Construction of the canal, part 2
The arrival of electricity
Apart from constructing the canal, there has been a historical problem of supplying water supply for the basic functionalities of the canal. To enable a minimum supply of water there are the two main rivers, on the Yonne side of the canal the river Armancons, and the Saône side uses the river Ouche.
There are purposely built reservoirs with the task of storing and then supplying water to the canal, especially upstream from the two rivers Armancons and Ouche.
In 1830 the reservoir of Grosbois was built and terminated some 8 years later. It held more than 9 million tonnes of water and covers more than 100 hectares of land; today the capacity has been reduced to 7 million tonnes. There is a smaller reservoir below this one, which was built in 1900, covering 10 hectares and holds under 1 million tonnes of water.
The reservoir of Cercey was built in 1834 and supplies the canal with 3.5 million tonnes of water, the water plane spreads over 62 hectares. If you enjoy circular walks without a crowd then this is a perfect place.
The reservoir of Panthier was built in two stages, in 1834 and then enlarged in 1869; it holds just over 8 million tonnes of water and is 120 hectares on the surface.
A small reservoir called Tillot contains half a million tonnes over 14 hectares.
The reservoir of Chazilly was built in 1830, enlarged in 1844 and holds 5 million tonnes. In 2019 the complete structure was totally renovated to secure the damn walls.
In 1879 a seventh reservoir called the reservoir "Lac de Pont" was built on the Yonne side of the canal to help maintain the supply of water.
The perimeter of "Lac du Pont" is just over 12 kilometres and holds 6 million tonnes. This may appear to be a lot of water, but one must remember that the Burgundy canal loses water each time a boat passes through a lock, the canal uses gravity to function, there are no pumps to push the water back upstream. Water is also lost through evaporation, leaking lock doors and eroded sections of the canal
The canal also had to have lock keepers, who were housed along the canal at the locks. Many of these houses were built at the same time or just after the completion of the canal. Today 99 % of the lock houses remain, and the lock keepers still occupy many. There is also the Maison de Garde, which are houses and were occupied by teams of workers who would move along the canal for maintenance and repair work.
There are many sluice gates along the canal, which allow the canal to overflow into the river, the water is then held back further downstream before being reintroduced into the canal.
The Burgundy canal is 242.045 kilometres long and is split into 188 pounds of water; a pound is the stretch of water between two locks. The average length of a pound is 1287 metres; there are 113 locks on the Yonne side of the canal and 76 on the Saône.
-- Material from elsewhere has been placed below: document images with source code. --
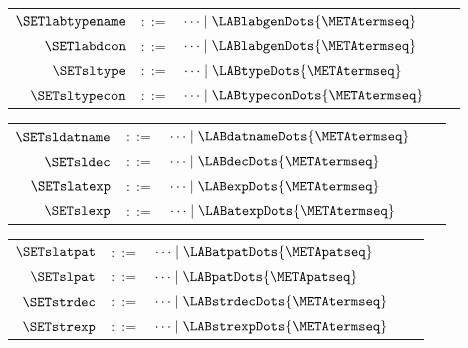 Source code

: \documentclass{jfp1}
\newcommand{\myfigure}{figure}
\newcommand{\sizeintables}{small}
\newcommand{\consgenslicetab}{tabular}
\newcommand{\syntslicetab}{tabular}
\begin{document}
\begin{\myfigure}[t]
\begin{\sizeintables}

\begin{\syntslicetab}[t]{rclrl}
$\SETlabtypename$  & $::=$  & $\dots\mid\LABlabgenDots{\METAtermseq}$\\
$\SETlabdcon$      & $::=$  & $\dots\mid\LABlabgenDots{\METAtermseq}$\\
$\SETsltype$       & $::=$  & $\dots\mid\LABtypeDots{\METAtermseq}$\\
$\SETsltypecon$    & $::=$  & $\dots\mid\LABtypeconDots{\METAtermseq}$\\
\end{\syntslicetab}
\hspace{0.02in}
\begin{\syntslicetab}[t]{rclrl}
$\SETsldatname$    & $::=$  & $\dots\mid\LABdatnameDots{\METAtermseq}$\\
$\SETsldec$        & $::=$  & $\dots\mid\LABdecDots{\METAtermseq}$\\
$\SETslatexp$      & $::=$  & $\dots\mid\LABexpDots{\METAtermseq}$\\
$\SETslexp$        & $::=$  & $\dots\mid\LABatexpDots{\METAtermseq}$\\
\end{\syntslicetab}
\hspace{0.02in}
\begin{\syntslicetab}[t]{rclrl}
$\SETslatpat$      & $::=$  & $\dots\mid\LABatpatDots{\METApatseq}$\\
$\SETslpat$        & $::=$  & $\dots\mid\LABpatDots{\METApatseq}$\\
$\SETstrdec$       & $::=$  & $\dots\mid\LABstrdecDots{\METAtermseq}$\\
$\SETstrexp$       & $::=$  & $\dots\mid\LABstrexpDots{\METAtermseq}$\\
\end{\syntslicetab}
\end{\sizeintables}

  \vspace{0.1in}

\begin{\sizeintables}


\begin{\consgenslicetab}{l}


\end{\consgenslicetab}
\end{\sizeintables}
\end{\myfigure}
\end{document}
The canal has been built to the Freycinet standard, which has adopted in 1879; this required the bridges to be lifted and the locks to be deepened. The Freycinet standard allows barges up to 38.5 metres long and 5.05 wide and a draft of 1.80 metres to navigate. The longest pound of water (water between two locks) is 10.45 kilometres and the shortest 210 metres, both are on the Yonne side of the Canal.
There are three main groups of locks with very short pounds called “staircases”, the first group is from lock 1 to lock 7 on the Yonne side of the canal where the average distance is 333 metres per lock. The second more impressive group is also on this side of the canal and is between locks 16 and 55, giving a total of 39 locks for 13.8 kilometres, an average of one lock every 350 metres. The third group is on the Saône side, average distance of 320 metres between locks from locks number 1 to 11.
The Canal of Burgundy climbs a total of 299 metres (981 feet) in altitude from the entrance to the River Yonne to its summit at Pouilly-en-Auxois and 199 metres (653 feet) from the entrance to the River Saône.